### Work order
Only the stretch below from the line holding "render json: @user.errors, status: :unprocessable_entity" through the line holding "### Return type" should be restated, word for word and with both ends included; pictures stay out.

### Entries provided
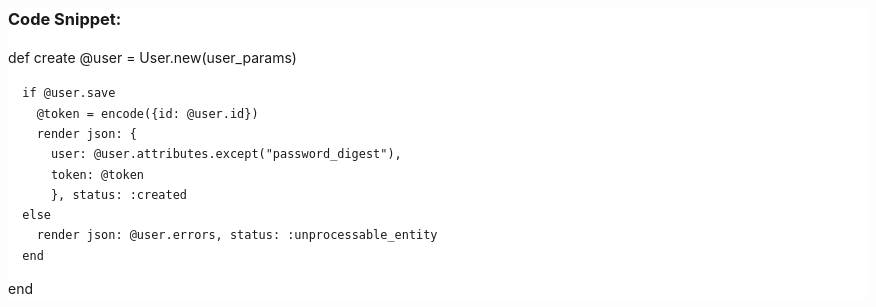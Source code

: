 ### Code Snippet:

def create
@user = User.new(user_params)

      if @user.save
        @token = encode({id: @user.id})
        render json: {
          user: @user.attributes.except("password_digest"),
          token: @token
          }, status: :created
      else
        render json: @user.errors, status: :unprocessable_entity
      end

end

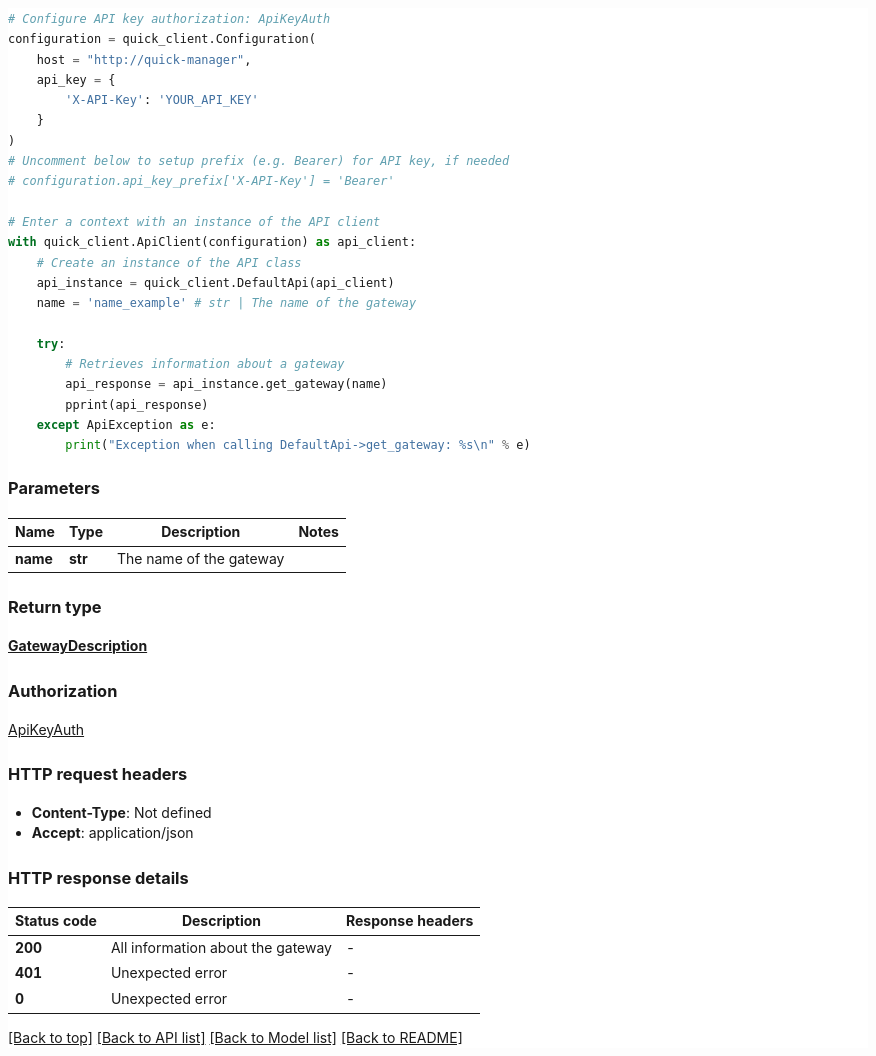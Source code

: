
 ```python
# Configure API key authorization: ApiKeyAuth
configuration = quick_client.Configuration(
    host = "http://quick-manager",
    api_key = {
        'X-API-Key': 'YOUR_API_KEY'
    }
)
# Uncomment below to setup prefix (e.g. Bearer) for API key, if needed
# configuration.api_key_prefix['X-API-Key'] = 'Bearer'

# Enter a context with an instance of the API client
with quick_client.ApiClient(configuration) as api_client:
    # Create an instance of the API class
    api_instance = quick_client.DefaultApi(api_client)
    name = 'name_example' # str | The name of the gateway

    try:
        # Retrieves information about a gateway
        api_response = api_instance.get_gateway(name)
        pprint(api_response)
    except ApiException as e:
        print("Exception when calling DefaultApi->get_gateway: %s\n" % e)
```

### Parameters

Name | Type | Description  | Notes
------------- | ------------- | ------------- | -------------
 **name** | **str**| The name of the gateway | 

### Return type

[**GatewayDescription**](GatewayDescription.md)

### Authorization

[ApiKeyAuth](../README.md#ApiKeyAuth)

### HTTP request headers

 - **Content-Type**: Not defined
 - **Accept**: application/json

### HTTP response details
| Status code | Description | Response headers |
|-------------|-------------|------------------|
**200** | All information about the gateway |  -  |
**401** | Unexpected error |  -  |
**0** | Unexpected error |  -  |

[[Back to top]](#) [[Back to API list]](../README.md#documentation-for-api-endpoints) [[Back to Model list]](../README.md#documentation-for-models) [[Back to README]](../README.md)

--

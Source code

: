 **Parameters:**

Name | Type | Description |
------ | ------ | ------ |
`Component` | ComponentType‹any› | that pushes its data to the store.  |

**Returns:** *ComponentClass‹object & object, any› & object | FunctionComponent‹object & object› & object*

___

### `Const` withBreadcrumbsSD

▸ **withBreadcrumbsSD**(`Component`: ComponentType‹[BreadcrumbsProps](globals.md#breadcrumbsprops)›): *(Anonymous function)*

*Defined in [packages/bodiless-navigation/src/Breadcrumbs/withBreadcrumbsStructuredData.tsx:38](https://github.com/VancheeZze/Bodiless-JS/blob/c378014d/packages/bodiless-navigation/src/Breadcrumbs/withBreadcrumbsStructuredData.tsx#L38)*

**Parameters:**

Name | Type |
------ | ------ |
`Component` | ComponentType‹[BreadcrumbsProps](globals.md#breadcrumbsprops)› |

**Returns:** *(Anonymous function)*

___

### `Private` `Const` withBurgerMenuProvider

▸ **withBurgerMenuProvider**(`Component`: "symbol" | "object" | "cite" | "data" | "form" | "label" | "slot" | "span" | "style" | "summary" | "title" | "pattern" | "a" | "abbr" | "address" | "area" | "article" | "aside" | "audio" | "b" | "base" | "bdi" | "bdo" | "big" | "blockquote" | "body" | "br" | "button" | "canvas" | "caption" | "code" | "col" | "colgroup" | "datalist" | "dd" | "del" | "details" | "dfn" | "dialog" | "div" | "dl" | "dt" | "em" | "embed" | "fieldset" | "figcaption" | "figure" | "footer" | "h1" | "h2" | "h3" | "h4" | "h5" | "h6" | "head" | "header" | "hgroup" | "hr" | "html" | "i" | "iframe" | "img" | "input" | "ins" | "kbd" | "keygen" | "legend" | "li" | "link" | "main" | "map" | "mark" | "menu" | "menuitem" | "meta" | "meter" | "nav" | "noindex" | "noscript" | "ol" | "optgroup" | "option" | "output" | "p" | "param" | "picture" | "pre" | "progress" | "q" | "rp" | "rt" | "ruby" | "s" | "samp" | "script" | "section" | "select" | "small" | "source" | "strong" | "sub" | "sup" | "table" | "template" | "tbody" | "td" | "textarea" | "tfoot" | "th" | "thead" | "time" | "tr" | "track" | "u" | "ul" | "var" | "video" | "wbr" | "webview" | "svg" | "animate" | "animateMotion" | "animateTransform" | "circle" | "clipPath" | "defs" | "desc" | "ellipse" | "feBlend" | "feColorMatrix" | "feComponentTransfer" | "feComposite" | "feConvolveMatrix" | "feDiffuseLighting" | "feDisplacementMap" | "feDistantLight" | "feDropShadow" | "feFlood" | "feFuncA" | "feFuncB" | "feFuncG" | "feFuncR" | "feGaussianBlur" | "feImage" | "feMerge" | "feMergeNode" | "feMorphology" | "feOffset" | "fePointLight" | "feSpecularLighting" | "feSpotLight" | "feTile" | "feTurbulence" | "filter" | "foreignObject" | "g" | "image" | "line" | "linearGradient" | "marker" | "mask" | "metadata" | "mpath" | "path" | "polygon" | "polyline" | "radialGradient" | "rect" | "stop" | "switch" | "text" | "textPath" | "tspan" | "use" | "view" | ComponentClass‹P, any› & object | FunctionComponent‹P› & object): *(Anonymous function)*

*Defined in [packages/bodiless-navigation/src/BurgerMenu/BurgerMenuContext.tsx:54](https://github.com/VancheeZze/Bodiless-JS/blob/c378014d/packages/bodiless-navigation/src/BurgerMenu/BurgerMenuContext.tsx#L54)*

### Reply to the exercise
        render json: @user.errors, status: :unprocessable_entity
      end

end

Source code

:
 ```python
# Configure API key authorization: ApiKeyAuth
configuration = quick_client.Configuration(
    host = "http://quick-manager",
    api_key = {
        'X-API-Key': 'YOUR_API_KEY'
    }
)
# Uncomment below to setup prefix (e.g. Bearer) for API key, if needed
# configuration.api_key_prefix['X-API-Key'] = 'Bearer'

# Enter a context with an instance of the API client
with quick_client.ApiClient(configuration) as api_client:
    # Create an instance of the API class
    api_instance = quick_client.DefaultApi(api_client)
    name = 'name_example' # str | The name of the gateway

    try:
        # Retrieves information about a gateway
        api_response = api_instance.get_gateway(name)
        pprint(api_response)
    except ApiException as e:
        print("Exception when calling DefaultApi->get_gateway: %s\n" % e)
```

### Parameters

Name | Type | Description  | Notes
------------- | ------------- | ------------- | -------------
 **name** | **str**| The name of the gateway | 

### Return type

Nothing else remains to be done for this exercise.